§ **Brief**
Find the line in the entries below that contains "during the analysis, as". Repeat it exactly, and every line after it through the line that contains "mutator model while".

[Stored data entries]
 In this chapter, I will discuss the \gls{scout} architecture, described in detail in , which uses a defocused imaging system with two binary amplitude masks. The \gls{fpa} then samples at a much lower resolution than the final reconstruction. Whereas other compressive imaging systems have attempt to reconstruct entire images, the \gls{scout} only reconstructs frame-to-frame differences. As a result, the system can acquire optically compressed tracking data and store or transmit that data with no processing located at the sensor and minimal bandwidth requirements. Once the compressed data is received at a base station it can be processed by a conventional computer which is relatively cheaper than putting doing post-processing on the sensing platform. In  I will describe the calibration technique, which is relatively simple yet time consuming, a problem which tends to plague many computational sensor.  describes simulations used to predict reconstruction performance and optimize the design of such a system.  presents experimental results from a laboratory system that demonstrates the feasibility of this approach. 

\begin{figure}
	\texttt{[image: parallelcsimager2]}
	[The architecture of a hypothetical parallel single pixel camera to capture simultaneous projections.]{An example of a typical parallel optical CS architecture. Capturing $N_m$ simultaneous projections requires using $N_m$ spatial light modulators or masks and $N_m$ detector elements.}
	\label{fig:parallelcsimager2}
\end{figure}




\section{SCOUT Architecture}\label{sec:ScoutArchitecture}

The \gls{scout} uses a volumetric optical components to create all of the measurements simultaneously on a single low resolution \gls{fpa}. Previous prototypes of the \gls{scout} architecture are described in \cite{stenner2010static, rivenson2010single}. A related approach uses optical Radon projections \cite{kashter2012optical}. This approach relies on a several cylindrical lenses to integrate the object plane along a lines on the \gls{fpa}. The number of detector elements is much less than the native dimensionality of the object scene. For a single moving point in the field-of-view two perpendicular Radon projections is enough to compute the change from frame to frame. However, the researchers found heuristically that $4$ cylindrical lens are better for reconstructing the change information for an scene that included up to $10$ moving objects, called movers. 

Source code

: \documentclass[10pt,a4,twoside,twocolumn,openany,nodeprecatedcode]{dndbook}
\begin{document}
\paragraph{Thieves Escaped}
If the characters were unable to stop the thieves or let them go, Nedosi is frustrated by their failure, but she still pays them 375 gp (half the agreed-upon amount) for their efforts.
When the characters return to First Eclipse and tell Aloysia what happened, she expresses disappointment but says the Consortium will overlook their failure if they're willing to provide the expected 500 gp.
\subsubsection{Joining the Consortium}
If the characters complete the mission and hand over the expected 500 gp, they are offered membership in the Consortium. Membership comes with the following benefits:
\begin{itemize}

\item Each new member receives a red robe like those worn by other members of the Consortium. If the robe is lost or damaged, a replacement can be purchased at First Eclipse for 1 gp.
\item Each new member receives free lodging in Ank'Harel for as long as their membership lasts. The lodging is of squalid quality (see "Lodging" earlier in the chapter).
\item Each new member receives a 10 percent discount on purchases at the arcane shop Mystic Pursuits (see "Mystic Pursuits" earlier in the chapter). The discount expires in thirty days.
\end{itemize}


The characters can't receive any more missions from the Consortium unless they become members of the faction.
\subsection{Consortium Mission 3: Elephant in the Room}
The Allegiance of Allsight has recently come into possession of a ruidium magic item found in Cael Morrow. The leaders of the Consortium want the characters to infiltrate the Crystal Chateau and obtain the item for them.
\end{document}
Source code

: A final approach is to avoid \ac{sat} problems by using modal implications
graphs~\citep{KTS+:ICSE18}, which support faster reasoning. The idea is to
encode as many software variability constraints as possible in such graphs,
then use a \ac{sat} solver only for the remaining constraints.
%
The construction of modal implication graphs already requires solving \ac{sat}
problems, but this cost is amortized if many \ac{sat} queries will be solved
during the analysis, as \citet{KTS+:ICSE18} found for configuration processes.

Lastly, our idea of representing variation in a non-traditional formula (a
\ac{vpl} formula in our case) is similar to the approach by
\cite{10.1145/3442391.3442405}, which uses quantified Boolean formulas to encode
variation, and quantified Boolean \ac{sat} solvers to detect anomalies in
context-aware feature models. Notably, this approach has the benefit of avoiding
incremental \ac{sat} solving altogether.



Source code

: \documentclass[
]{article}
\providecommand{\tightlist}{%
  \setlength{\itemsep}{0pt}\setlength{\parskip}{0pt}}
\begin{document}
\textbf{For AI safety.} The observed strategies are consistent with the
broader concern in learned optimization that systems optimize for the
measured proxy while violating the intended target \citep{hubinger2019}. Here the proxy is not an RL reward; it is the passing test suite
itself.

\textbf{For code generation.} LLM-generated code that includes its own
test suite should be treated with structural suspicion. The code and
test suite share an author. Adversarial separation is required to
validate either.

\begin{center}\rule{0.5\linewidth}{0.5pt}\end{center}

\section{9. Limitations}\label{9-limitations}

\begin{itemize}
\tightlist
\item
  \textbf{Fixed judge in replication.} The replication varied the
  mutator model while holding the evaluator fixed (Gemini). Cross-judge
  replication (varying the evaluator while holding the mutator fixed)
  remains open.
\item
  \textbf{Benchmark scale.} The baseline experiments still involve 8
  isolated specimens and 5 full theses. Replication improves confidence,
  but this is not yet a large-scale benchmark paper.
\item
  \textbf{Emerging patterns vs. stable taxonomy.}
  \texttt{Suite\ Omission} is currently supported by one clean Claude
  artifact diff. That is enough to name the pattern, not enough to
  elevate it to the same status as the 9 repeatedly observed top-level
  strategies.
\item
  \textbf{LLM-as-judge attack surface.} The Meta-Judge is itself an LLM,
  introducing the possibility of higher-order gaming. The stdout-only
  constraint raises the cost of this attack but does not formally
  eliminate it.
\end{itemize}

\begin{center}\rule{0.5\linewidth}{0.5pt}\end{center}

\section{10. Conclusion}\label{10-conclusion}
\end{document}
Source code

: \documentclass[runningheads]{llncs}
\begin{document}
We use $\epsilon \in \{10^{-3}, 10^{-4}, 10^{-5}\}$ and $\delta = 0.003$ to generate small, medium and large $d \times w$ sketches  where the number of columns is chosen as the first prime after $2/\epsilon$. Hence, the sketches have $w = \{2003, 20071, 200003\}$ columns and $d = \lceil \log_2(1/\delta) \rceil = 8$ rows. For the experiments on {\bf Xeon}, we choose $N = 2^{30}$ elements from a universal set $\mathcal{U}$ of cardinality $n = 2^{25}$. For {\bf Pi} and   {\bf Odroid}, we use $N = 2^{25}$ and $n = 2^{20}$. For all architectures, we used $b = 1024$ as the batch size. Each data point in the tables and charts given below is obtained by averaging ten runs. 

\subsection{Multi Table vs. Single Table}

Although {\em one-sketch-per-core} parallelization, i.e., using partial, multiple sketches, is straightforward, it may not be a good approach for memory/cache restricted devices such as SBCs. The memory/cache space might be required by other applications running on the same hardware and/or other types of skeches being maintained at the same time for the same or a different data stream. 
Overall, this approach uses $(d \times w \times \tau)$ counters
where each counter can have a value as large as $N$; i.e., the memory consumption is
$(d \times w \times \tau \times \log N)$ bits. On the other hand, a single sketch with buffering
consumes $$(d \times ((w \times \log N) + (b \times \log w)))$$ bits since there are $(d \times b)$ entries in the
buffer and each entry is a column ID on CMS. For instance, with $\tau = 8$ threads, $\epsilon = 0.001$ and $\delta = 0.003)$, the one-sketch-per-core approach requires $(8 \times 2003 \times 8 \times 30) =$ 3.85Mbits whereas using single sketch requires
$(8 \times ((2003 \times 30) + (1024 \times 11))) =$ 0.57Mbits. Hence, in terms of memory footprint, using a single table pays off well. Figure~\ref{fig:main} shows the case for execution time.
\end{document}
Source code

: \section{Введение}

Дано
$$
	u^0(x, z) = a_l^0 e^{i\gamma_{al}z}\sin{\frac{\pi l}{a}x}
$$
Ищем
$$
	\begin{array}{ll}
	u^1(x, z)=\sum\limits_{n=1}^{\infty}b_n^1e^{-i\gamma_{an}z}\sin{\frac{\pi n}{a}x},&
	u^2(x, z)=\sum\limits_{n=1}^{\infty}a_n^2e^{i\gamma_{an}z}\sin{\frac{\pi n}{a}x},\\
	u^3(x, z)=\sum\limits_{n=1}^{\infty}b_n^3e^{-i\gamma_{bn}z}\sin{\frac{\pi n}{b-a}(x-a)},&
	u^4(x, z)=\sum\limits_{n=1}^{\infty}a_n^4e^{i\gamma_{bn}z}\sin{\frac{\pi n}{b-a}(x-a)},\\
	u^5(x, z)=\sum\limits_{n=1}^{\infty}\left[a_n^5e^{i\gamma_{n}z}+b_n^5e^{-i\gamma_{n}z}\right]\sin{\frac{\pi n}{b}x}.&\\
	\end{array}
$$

§ **Expected answer**
during the analysis, as \citet{KTS+:ICSE18} found for configuration processes.

Lastly, our idea of representing variation in a non-traditional formula (a
\ac{vpl} formula in our case) is similar to the approach by
\cite{10.1145/3442391.3442405}, which uses quantified Boolean formulas to encode
variation, and quantified Boolean \ac{sat} solvers to detect anomalies in
context-aware feature models. Notably, this approach has the benefit of avoiding
incremental \ac{sat} solving altogether.



Source code

: \documentclass[
]{article}
\providecommand{\tightlist}{%
  \setlength{\itemsep}{0pt}\setlength{\parskip}{0pt}}
\begin{document}
\textbf{For AI safety.} The observed strategies are consistent with the
broader concern in learned optimization that systems optimize for the
measured proxy while violating the intended target \citep{hubinger2019}. Here the proxy is not an RL reward; it is the passing test suite
itself.

\textbf{For code generation.} LLM-generated code that includes its own
test suite should be treated with structural suspicion. The code and
test suite share an author. Adversarial separation is required to
validate either.

\begin{center}\rule{0.5\linewidth}{0.5pt}\end{center}

\section{9. Limitations}\label{9-limitations}

\begin{itemize}
\tightlist
\item
  \textbf{Fixed judge in replication.} The replication varied the
  mutator model while holding the evaluator fixed (Gemini). Cross-judge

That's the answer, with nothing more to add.